Source texts of formatted documents:

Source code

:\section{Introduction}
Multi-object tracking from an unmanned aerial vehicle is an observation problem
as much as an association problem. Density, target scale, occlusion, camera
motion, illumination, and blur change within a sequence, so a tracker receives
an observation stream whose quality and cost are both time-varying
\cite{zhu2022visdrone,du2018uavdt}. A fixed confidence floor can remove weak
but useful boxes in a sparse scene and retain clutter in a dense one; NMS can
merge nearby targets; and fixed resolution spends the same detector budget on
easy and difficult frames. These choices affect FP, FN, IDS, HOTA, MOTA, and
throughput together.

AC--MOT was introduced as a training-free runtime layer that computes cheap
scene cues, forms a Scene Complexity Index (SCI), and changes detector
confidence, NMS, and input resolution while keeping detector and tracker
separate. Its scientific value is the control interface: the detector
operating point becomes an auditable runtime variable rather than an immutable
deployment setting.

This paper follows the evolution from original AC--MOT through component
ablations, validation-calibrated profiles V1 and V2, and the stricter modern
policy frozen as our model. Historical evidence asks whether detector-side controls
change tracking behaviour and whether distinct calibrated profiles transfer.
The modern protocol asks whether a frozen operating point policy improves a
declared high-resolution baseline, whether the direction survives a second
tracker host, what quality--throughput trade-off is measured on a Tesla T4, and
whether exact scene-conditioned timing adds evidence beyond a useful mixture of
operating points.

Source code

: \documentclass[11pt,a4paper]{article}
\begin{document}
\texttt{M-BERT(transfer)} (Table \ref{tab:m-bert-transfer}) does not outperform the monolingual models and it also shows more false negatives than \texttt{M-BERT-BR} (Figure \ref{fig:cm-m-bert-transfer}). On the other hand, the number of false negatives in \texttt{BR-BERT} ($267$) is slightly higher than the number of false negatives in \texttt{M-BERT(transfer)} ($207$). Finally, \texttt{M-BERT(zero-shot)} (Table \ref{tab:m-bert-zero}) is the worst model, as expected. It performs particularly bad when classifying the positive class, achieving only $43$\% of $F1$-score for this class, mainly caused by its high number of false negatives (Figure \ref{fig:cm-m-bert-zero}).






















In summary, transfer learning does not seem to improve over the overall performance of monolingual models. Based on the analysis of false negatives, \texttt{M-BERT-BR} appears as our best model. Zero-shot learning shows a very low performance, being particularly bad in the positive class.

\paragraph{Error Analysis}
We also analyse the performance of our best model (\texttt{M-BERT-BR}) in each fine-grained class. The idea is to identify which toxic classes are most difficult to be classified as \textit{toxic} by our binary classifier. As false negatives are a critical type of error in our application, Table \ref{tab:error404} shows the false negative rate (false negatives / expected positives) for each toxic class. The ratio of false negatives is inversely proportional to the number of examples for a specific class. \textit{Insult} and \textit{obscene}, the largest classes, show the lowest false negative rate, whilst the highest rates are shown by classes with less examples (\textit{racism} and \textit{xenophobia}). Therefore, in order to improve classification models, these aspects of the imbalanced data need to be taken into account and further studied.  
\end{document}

==

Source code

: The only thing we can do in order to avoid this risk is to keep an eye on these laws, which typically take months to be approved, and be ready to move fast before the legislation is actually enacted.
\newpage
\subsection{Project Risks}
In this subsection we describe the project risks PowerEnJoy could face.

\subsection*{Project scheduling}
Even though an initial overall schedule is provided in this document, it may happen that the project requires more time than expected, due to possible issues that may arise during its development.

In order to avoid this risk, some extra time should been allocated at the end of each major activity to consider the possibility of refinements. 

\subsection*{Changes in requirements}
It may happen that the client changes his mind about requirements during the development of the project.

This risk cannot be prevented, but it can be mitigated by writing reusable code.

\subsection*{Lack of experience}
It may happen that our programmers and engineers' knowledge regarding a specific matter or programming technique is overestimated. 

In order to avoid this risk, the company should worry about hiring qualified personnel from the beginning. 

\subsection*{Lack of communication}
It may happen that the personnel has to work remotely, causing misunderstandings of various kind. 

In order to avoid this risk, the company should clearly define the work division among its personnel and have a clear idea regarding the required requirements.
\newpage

...

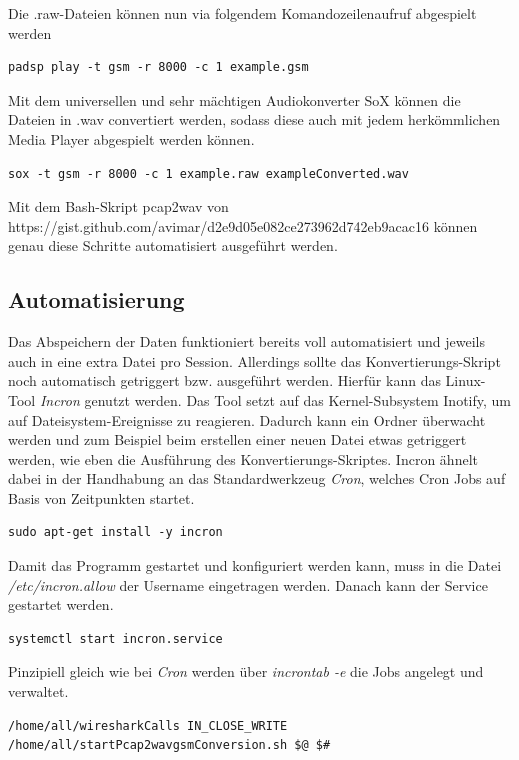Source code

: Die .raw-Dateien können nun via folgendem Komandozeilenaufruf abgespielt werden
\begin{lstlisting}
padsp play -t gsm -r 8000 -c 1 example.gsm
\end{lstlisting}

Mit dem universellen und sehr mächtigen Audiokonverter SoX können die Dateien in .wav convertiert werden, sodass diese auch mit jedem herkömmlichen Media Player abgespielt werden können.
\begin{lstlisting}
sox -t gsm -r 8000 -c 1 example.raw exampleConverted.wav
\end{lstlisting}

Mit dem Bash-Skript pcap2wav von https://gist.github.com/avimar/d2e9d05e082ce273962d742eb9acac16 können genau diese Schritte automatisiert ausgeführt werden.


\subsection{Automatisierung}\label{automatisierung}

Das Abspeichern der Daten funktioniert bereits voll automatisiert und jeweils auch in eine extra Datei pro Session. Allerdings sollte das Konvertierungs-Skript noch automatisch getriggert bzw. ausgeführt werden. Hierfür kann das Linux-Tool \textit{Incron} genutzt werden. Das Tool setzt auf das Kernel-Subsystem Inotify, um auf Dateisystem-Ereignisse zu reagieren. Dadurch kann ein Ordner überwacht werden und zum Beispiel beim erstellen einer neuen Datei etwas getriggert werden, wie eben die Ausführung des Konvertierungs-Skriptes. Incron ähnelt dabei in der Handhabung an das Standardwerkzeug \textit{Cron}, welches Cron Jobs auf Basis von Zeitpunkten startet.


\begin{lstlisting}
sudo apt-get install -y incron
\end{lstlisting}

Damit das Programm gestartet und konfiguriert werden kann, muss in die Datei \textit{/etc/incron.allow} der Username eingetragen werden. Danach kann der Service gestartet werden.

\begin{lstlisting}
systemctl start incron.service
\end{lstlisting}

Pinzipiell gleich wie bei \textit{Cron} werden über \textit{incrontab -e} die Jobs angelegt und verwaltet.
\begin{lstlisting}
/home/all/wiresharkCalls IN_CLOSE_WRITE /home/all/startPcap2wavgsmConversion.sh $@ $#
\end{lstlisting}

| ACTION ITEM |
When a line of the data holds the string "throughput", pick it out and copy it.

| ANSWER SECTION |
throughput together.
tracker host, what quality--throughput trade-off is measured on a Tesla T4, and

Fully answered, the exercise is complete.